Yellow rice wine, sometimes known as liquid cake, dates back to the Shang Dynasty (c.16th century-11th century BC) more than 3,000 years ago.

It is the fastest growing mass-market alcoholic drink in China, with sales volume estimated at 8 percent of the total market last year, according to China International Capital Corp Ltd.

The brokerage, known as the Goldman Sachs of China, likes Anhui Kouzi Distillery Co Ltd and Jiangsu Yanghe Brewery Joint-Stock Co Ltd in the broader beverages sector, and highlights the three listed yellow rice wine producers: Zhejiang Guyuelongshan Shaoxing Wine Co Ltd, Kuaijishan Shaoxing Wine Co Ltd and Shanghai Jinfeng Wine Co Ltd.

With beer sales dropping and regular wine and liquor sales growth in 2016 slowing, yellow rice wine is seeing an uptick. It's less alcoholic than the more famous baijiu liquor. It's also seen as nutritious, hence the name liquid cake, as it contains eight types of essential amino acids, CICC analysts note.

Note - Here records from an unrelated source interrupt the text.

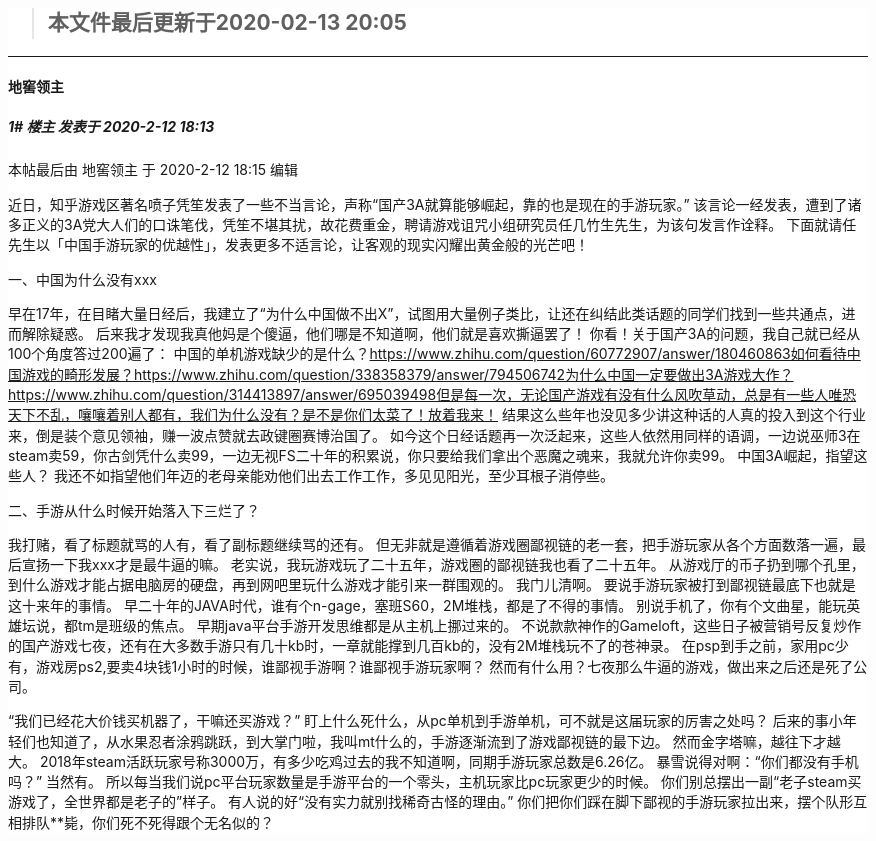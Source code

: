 > ## **本文件最后更新于2020-02-13 20:05** 



-----

####  地窖领主  
##### 1#       楼主       发表于 2020-2-12 18:13



 本帖最后由 地窖领主 于 2020-2-12 18:15 编辑 

近日，知乎游戏区著名喷子凭笙发表了一些不当言论，声称“国产3A就算能够崛起，靠的也是现在的手游玩家。”
该言论一经发表，遭到了诸多正义的3A党大人们的口诛笔伐，凭笙不堪其扰，故花费重金，聘请游戏诅咒小组研究员任几竹生先生，为该句发言作诠释。
下面就请任先生以「中国手游玩家的优越性」，发表更多不适言论，让客观的现实闪耀出黄金般的光芒吧！


一、中国为什么没有xxx


早在17年，在目睹大量日经后，我建立了“为什么中国做不出X”，试图用大量例子类比，让还在纠结此类话题的同学们找到一些共通点，进而解除疑惑。
后来我才发现我真他妈是个傻逼，他们哪是不知道啊，他们就是喜欢撕逼罢了！
你看！关于国产3A的问题，我自己就已经从100个角度答过200遍了：
中国的单机游戏缺少的是什么？​https://www.zhihu.com/question/60772907/answer/180460863如何看待中国游戏的畸形发展？​https://www.zhihu.com/question/338358379/answer/794506742为什么中国一定要做出3A游戏大作？​https://www.zhihu.com/question/314413897/answer/695039498但是每一次，无论国产游戏有没有什么风吹草动，总是有一些人唯恐天下不乱，嚷嚷着别人都有，我们为什么没有？是不是你们太菜了！放着我来！
结果这么些年也没见多少讲这种话的人真的投入到这个行业来，倒是装个意见领袖，赚一波点赞就去政键圈赛博治国了。
如今这个日经话题再一次泛起来，这些人依然用同样的语调，一边说巫师3在steam卖59，你古剑凭什么卖99，一边无视FS二十年的积累说，你只要给我们拿出个恶魔之魂来，我就允许你卖99。
中国3A崛起，指望这些人？
我还不如指望他们年迈的老母亲能劝他们出去工作工作，多见见阳光，至少耳根子消停些。


二、手游从什么时候开始落入下三烂了？


我打赌，看了标题就骂的人有，看了副标题继续骂的还有。
但无非就是遵循着游戏圈鄙视链的老一套，把手游玩家从各个方面数落一遍，最后宣扬一下我xxx才是最牛逼的嘛。
老实说，我玩游戏玩了二十五年，游戏圈的鄙视链我也看了二十五年。
从游戏厅的币子扔到哪个孔里，到什么游戏才能占据电脑房的硬盘，再到网吧里玩什么游戏才能引来一群围观的。
我门儿清啊。
要说手游玩家被打到鄙视链最底下也就是这十来年的事情。
早二十年的JAVA时代，谁有个n-gage，塞班S60，2M堆栈，都是了不得的事情。
别说手机了，你有个文曲星，能玩英雄坛说，都tm是班级的焦点。
早期java平台手游开发思维都是从主机上挪过来的。
不说款款神作的Gameloft，这些日子被营销号反复炒作的国产游戏七夜，还有在大多数手游只有几十kb时，一章就能撑到几百kb的，没有2M堆栈玩不了的苍神录。
在psp到手之前，家用pc少有，游戏房ps2,要卖4块钱1小时的时候，谁鄙视手游啊？谁鄙视手游玩家啊？
然而有什么用？七夜那么牛逼的游戏，做出来之后还是死了公司。

“我们已经花大价钱买机器了，干嘛还买游戏？”
盯上什么死什么，从pc单机到手游单机，可不就是这届玩家的厉害之处吗？
后来的事小年轻们也知道了，从水果忍者涂鸦跳跃，到大掌门啦，我叫mt什么的，手游逐渐流到了游戏鄙视链的最下边。
然而金字塔嘛，越往下才越大。
2018年steam活跃玩家号称3000万，有多少吃鸡过去的我不知道啊，同期手游玩家总数是6.26亿。
暴雪说得对啊：“你们都没有手机吗？”
当然有。
所以每当我们说pc平台玩家数量是手游平台的一个零头，主机玩家比pc玩家更少的时候。
你们别总摆出一副“老子steam买游戏了，全世界都是老子的”样子。
有人说的好“没有实力就别找稀奇古怪的理由。”
你们把你们踩在脚下鄙视的手游玩家拉出来，摆个队形互相排队**毙，你们死不死得跟个无名似的？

Chinese consumers can easily identify the market position of yellow rice wines based on age, production region and taste, while imported grape wines are niche products and lack a clear hierarchical brand system in China, according to CICC analysts.

This leaves yellow rice wine better positioned to capture upgrades in consumption, they say, citing the shift in taste from Anhui's 5-year-old Kouzijiao, which retails for about 80 yuan ($12), to its 6-year-old version that is more than 40 percent more expensive.

There's also an expansion at shops selling a greater variety of yellow rice wine, according to CICC analyst Xing Tingzhi and colleagues who penned a 28-page report on what they've dubbed as the arrival of the drink's golden era.

More shop owners are applying for licenses to sell it, and the drink is also enjoying more popularity through internet sales.

The drink, which typically contains less than 20 percent alcohol, is made from water, cereal grains such as rice, sorghum, millet, or wheat and a starter culture.

Shanghai and neighboring Zhejiang province are the heartlands of yellow rice consumption, although growth is picking up elsewhere, according to CICC.

Sales of beer have been hit by more affluent and increasingly sophisticated consumers, analysts add, while wine is slowing after a huge expansion in the early part of this century.

As growth in yellow rice wine consumption increases, there is still room for wine made from grapes in China, they add.

Morgan Stanley analysts said investors were underestimating growth for Treasury Wine Estates Ltd, as a move away from beer and grain liquor boosted earnings at the Australian firm, which has raised prices at its Penfolds Bin range.